Pictured: Colonel-General V. I. Chuikov briefing the 8th Guards Army, Poland.
Emotional intelligence describes the ability of a person to control their own emotions to navigate triggers appropriately. It is a desired character trait for team members in organizations, especially for leaders, because others observe such behaviors for emulation. A leader’s actions and attitudes impact their followers and set an example of acceptable conduct. Leaders who are emotionally intelligent hold their reactions in check, even when facing others who have deeply wronged them. It is akin to “turning the other cheek” and is perceived as a position of strength instead of weakness.
During the Great Patriotic War, the Nazis notoriously perpetrated heinous crimes against numerous people groups including Jews, Christians, political dissidents, captured Soviet soldiers, Roma, homosexuals, Poles, and the mentally ill. After invading Poland and the Soviet Union to the east, when moving through a new region, Germans destroyed and plundered like locusts. Soldiers of the 8th Guards were eyewitnesses to such crimes against humanity in the Soviet Union and at the Nazi concentration camp known as Majdanek, near Lublin in eastern Poland. Even hardened soldiers found it difficult to talk about for many years after discovering these camps. Marshal Chuikov’s account of these events includes the story of Senior Sergeant Yukhim Remenyuk, who had every reason to harbor a white-hot rage against the Nazis to exact revenge for his murdered and abducted family members. However, Vasily Ivanovich speaks of this soldier as a true hero for rising above his raw emotions and acting out of a deep sense of honor in his book titled From Stalingrad to Berlin.
“I come to something that is difficult to talk about. It seemed to me that nothing could surprise me that would concern the face of fascism. I've seen everything! And the battles in Stalingrad, the burned and destroyed villages and cities of Ukraine, I saw mountains of corpses of German soldiers thrown into a senseless slaughter.
What could be worse than a crime against your own people, against your own army? It turns out that this is not the worst thing yet...
On the southeastern outskirts of Lublin, our units freed the prisoners of Majdanek.
Now the word ‘Majdanek’ is known to everyone who is to some extent interested in the history of the Second World War. Then it was one of the usual names. It had not yet thundered all over the world, it was yet to be heard about at the Nuremberg trials. Death camp... Not a camp! Death Factory!
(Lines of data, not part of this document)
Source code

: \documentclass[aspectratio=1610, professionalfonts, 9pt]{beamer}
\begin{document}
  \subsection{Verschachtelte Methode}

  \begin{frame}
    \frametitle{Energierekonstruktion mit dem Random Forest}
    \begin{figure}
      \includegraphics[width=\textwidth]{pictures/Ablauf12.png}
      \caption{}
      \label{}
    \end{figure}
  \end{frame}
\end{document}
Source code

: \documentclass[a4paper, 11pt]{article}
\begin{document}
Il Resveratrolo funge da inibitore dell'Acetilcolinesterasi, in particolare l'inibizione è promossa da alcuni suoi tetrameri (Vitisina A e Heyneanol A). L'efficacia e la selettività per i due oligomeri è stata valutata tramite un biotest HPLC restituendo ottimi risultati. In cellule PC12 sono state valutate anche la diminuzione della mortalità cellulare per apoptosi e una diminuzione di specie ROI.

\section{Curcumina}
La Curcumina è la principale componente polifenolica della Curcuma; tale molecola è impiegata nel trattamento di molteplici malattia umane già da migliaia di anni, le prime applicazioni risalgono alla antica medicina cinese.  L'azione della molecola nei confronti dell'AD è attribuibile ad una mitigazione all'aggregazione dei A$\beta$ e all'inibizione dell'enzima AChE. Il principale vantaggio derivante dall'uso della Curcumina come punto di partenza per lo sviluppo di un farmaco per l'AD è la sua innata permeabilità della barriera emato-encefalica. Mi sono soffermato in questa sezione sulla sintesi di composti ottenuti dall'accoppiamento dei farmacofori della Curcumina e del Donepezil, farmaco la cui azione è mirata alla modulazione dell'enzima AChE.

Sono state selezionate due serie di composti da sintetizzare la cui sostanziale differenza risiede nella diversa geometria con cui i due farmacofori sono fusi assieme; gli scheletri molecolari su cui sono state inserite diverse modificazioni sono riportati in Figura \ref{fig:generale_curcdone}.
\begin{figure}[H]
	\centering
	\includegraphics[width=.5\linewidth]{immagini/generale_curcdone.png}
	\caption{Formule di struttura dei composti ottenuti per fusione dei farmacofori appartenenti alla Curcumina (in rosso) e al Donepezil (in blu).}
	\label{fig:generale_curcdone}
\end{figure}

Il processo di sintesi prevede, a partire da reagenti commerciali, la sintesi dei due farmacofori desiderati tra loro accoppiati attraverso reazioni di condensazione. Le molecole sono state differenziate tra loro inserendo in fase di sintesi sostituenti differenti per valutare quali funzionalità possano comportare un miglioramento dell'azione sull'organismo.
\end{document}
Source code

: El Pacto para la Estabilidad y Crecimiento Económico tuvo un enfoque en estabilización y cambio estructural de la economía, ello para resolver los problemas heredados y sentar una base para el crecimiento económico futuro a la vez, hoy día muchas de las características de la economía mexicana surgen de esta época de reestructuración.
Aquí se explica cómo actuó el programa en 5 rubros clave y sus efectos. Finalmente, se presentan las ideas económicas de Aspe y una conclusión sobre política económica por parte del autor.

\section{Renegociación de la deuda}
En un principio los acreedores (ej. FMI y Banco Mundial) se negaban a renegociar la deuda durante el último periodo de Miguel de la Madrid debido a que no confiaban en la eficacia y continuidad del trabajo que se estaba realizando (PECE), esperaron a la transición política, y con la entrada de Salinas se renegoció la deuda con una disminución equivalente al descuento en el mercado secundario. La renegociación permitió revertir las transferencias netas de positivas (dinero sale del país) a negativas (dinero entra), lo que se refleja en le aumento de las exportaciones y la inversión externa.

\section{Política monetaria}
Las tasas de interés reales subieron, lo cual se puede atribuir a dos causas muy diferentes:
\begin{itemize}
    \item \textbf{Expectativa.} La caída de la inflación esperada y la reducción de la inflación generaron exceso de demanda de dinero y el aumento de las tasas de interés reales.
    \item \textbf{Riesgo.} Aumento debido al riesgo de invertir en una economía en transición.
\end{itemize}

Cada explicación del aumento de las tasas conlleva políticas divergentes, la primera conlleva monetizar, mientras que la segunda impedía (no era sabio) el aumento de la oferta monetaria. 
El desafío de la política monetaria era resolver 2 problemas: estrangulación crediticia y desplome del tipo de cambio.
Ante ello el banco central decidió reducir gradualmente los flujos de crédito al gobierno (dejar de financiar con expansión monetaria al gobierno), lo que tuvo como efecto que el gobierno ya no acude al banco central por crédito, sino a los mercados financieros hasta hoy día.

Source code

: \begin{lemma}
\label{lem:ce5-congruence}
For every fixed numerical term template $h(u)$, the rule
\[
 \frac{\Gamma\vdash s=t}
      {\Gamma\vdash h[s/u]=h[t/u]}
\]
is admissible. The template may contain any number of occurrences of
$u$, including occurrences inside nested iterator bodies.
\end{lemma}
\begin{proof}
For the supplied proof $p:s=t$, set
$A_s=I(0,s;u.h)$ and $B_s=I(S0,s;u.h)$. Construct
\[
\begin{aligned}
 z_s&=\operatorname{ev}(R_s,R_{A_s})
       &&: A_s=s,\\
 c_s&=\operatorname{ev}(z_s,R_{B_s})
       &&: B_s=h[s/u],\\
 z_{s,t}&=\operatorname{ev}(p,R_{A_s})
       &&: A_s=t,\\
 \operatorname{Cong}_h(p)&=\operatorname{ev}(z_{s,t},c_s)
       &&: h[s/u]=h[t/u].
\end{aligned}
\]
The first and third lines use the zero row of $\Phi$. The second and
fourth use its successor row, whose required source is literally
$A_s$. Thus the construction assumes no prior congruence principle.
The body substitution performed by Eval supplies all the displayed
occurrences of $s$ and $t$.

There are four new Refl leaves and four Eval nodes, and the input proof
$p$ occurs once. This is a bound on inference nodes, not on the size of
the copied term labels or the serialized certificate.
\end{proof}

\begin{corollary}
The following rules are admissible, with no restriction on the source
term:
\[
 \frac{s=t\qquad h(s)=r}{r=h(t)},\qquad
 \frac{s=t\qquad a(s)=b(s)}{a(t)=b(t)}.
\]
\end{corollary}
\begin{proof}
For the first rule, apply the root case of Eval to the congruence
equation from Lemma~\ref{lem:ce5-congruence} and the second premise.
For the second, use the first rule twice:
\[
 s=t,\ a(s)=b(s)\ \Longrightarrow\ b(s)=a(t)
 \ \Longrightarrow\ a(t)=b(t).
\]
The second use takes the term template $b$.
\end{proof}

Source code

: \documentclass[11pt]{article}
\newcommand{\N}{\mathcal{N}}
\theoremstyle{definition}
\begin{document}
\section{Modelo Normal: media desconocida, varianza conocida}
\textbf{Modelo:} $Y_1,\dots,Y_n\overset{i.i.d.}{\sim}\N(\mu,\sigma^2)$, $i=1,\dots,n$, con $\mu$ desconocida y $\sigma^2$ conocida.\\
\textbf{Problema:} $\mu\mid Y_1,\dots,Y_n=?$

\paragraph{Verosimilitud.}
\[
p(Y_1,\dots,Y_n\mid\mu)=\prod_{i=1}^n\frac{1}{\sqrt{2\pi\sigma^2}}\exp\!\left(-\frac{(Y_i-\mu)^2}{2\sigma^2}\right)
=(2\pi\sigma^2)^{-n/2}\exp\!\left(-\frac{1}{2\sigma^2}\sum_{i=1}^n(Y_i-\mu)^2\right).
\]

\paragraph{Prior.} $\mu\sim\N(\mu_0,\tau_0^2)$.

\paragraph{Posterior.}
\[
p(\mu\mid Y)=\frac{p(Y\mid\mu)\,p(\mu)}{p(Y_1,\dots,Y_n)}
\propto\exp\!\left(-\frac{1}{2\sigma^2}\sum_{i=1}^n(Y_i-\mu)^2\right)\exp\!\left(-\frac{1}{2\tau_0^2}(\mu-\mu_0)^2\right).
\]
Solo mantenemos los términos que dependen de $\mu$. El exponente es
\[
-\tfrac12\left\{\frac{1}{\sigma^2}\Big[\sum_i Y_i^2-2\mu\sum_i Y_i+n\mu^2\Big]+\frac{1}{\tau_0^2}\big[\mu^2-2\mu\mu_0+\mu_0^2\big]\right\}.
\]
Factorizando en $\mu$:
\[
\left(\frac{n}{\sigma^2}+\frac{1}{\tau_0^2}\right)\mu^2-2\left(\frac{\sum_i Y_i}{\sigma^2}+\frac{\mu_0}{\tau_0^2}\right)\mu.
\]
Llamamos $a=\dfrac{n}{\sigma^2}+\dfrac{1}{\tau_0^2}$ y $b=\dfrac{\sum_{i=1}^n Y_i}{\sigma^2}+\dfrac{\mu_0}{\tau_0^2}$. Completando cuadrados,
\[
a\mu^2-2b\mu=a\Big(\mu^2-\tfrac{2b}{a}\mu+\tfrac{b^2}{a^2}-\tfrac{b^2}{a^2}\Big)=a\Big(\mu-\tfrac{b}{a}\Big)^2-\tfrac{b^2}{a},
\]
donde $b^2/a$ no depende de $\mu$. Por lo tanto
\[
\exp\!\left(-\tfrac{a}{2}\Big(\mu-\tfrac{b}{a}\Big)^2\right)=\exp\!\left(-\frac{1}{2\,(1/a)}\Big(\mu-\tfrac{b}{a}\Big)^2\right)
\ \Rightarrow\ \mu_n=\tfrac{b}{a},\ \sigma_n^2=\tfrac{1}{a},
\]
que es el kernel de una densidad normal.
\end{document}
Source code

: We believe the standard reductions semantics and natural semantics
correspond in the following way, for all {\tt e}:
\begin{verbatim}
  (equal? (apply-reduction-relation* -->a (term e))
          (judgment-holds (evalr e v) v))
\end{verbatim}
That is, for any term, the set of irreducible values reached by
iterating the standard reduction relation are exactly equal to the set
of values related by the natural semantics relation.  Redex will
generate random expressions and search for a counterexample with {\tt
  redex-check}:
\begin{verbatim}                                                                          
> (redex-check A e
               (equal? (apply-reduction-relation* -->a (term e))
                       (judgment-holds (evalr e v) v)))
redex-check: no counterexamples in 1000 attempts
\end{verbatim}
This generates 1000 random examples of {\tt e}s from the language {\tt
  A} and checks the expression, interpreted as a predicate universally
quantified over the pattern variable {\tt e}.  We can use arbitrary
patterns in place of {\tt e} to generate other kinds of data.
Organized and built according to the latest engineering technology, with the help of which the Nazis were sophisticated in the destruction of people. I omit all the details that are now widely described in many documentaries. But to be honest, when I was told, when I saw the photographs taken by our officers, I did not go there... My heart shook. Millions of people burned in kilns. Millions! Men, women, children, old people... Spared no one! They hung the living on hooks, killed them with truncheons, gassed them...
What can now stop the hand of a Soviet soldier when he enters German soil?
Yes, the most difficult task was looming for the command staff of the army, and especially for the political workers. This is where a lot of work was needed. To inspire, to explain... But how? How can you explain, if the families of many of our soldiers were destroyed, and some, perhaps, burned in these ovens! We feared that from now on no one would take German soldiers [as prisoners]...
But true heroes know how to restrain their anger—a strong spirit is not vindictive, he is just!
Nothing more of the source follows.